(Saved entries)
================================

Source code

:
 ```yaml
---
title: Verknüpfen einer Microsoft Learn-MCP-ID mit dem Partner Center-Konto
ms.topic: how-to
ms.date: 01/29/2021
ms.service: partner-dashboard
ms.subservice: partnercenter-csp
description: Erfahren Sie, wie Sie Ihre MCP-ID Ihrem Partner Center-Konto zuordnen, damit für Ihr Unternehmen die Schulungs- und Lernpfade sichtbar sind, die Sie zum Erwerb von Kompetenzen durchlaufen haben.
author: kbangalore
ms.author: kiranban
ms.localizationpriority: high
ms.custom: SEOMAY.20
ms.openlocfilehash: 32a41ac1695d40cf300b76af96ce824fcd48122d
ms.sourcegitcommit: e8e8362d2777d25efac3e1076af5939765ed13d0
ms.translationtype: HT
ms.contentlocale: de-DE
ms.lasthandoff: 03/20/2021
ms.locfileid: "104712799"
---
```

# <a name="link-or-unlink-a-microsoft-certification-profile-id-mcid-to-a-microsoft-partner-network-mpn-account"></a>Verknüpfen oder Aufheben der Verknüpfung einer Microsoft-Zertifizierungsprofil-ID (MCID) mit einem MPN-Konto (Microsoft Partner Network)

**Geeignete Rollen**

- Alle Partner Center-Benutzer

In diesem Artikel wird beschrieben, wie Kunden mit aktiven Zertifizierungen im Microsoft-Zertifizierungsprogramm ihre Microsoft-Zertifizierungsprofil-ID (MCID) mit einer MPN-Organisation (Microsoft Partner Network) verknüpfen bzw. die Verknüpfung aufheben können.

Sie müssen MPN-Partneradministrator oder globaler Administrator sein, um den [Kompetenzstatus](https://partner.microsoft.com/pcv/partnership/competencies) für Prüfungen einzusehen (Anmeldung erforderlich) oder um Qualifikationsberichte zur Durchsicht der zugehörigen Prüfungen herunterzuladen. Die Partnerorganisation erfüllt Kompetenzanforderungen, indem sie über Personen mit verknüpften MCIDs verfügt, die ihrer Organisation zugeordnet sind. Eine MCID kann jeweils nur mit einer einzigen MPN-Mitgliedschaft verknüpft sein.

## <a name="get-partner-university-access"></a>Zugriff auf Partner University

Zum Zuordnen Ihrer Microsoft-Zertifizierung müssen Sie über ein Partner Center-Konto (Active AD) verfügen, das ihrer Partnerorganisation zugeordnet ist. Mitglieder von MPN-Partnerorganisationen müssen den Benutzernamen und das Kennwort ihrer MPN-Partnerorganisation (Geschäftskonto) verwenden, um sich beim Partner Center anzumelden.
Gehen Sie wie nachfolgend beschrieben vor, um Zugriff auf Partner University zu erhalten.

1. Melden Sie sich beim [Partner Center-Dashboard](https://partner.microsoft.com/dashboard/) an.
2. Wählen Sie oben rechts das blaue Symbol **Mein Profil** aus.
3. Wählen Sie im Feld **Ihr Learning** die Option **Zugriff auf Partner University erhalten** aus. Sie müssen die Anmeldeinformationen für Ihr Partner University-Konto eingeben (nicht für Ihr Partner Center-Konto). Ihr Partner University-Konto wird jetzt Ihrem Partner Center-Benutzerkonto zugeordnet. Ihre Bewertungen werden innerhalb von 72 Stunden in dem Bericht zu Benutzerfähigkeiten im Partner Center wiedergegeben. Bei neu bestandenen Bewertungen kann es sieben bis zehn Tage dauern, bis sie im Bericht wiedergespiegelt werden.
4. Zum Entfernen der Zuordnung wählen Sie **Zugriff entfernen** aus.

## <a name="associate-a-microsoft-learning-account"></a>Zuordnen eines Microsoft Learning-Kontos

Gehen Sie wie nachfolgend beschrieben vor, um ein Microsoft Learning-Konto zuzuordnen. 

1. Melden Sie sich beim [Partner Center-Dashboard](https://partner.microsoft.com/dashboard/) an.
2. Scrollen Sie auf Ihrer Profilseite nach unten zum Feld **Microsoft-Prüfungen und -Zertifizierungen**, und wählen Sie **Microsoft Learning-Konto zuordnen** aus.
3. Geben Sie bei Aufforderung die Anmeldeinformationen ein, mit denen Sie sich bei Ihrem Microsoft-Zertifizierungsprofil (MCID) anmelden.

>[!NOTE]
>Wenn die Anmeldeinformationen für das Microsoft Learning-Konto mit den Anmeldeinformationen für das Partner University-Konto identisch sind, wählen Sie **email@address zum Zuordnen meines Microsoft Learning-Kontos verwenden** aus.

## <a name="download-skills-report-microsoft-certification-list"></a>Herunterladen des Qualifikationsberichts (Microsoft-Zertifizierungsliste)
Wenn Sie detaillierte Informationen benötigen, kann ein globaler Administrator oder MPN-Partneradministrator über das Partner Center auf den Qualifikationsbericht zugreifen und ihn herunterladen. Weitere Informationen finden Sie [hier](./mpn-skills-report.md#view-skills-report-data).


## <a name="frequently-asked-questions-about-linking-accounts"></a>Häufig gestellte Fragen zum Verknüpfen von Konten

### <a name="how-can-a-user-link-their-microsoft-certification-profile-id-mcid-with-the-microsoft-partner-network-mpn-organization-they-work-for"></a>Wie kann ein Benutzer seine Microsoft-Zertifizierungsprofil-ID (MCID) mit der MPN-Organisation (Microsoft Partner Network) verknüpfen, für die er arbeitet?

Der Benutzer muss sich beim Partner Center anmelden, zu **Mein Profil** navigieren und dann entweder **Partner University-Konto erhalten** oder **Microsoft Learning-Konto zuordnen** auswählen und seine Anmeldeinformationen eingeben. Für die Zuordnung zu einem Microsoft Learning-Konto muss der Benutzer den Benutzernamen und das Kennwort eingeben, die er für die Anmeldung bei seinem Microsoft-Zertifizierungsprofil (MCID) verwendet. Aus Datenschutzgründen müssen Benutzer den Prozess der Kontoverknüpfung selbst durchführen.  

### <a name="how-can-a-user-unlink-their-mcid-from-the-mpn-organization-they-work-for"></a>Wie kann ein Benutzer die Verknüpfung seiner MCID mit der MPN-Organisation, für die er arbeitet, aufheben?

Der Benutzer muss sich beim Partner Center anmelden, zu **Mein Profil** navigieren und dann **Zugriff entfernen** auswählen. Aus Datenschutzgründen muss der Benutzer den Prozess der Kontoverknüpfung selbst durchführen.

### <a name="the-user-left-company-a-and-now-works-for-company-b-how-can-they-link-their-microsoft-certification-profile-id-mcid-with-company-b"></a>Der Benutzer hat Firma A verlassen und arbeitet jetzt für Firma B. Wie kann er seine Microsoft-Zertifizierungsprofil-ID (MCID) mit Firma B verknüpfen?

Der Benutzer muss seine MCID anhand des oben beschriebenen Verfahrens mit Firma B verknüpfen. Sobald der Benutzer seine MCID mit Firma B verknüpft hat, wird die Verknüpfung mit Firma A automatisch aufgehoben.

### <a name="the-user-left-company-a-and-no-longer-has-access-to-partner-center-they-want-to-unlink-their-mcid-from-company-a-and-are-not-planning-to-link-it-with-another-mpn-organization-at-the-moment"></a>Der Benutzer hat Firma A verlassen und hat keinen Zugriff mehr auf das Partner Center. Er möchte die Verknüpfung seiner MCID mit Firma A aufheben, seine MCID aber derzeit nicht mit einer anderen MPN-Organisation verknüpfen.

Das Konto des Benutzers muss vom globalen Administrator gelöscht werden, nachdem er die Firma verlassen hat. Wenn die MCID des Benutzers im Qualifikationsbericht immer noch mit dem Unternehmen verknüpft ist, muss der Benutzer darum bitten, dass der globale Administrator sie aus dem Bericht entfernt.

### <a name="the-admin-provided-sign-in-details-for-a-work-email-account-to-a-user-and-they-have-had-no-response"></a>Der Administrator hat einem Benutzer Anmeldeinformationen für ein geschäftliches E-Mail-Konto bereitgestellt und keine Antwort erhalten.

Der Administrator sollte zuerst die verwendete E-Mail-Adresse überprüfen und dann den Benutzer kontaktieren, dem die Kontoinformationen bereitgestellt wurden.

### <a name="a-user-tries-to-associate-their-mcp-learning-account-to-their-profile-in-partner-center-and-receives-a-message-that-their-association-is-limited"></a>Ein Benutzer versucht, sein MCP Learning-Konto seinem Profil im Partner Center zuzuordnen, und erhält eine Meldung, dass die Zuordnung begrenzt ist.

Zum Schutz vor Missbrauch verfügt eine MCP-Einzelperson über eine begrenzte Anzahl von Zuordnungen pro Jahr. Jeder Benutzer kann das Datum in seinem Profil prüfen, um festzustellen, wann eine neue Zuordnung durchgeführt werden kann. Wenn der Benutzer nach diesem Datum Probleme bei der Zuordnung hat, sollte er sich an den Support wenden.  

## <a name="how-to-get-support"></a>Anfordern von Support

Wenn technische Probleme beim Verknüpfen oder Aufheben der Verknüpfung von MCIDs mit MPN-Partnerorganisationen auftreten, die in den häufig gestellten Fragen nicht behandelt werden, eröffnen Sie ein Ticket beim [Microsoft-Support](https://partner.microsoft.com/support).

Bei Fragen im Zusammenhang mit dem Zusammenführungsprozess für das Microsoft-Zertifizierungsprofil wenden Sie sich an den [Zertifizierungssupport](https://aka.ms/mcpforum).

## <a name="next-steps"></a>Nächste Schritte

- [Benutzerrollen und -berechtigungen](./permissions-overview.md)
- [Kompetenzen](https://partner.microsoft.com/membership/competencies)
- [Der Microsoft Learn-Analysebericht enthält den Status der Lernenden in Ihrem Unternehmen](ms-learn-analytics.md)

================================

Exercise goal: The answer must consist solely of the lines from the first line of the data to the line holding "- Alle Partner Center-Benutzer", each given again exactly.

Completed exercise:
Source code

:
 ```yaml
---
title: Verknüpfen einer Microsoft Learn-MCP-ID mit dem Partner Center-Konto
ms.topic: how-to
ms.date: 01/29/2021
ms.service: partner-dashboard
ms.subservice: partnercenter-csp
description: Erfahren Sie, wie Sie Ihre MCP-ID Ihrem Partner Center-Konto zuordnen, damit für Ihr Unternehmen die Schulungs- und Lernpfade sichtbar sind, die Sie zum Erwerb von Kompetenzen durchlaufen haben.
author: kbangalore
ms.author: kiranban
ms.localizationpriority: high
ms.custom: SEOMAY.20
ms.openlocfilehash: 32a41ac1695d40cf300b76af96ce824fcd48122d
ms.sourcegitcommit: e8e8362d2777d25efac3e1076af5939765ed13d0
ms.translationtype: HT
ms.contentlocale: de-DE
ms.lasthandoff: 03/20/2021
ms.locfileid: "104712799"
---
```

# <a name="link-or-unlink-a-microsoft-certification-profile-id-mcid-to-a-microsoft-partner-network-mpn-account"></a>Verknüpfen oder Aufheben der Verknüpfung einer Microsoft-Zertifizierungsprofil-ID (MCID) mit einem MPN-Konto (Microsoft Partner Network)

**Geeignete Rollen**

- Alle Partner Center-Benutzer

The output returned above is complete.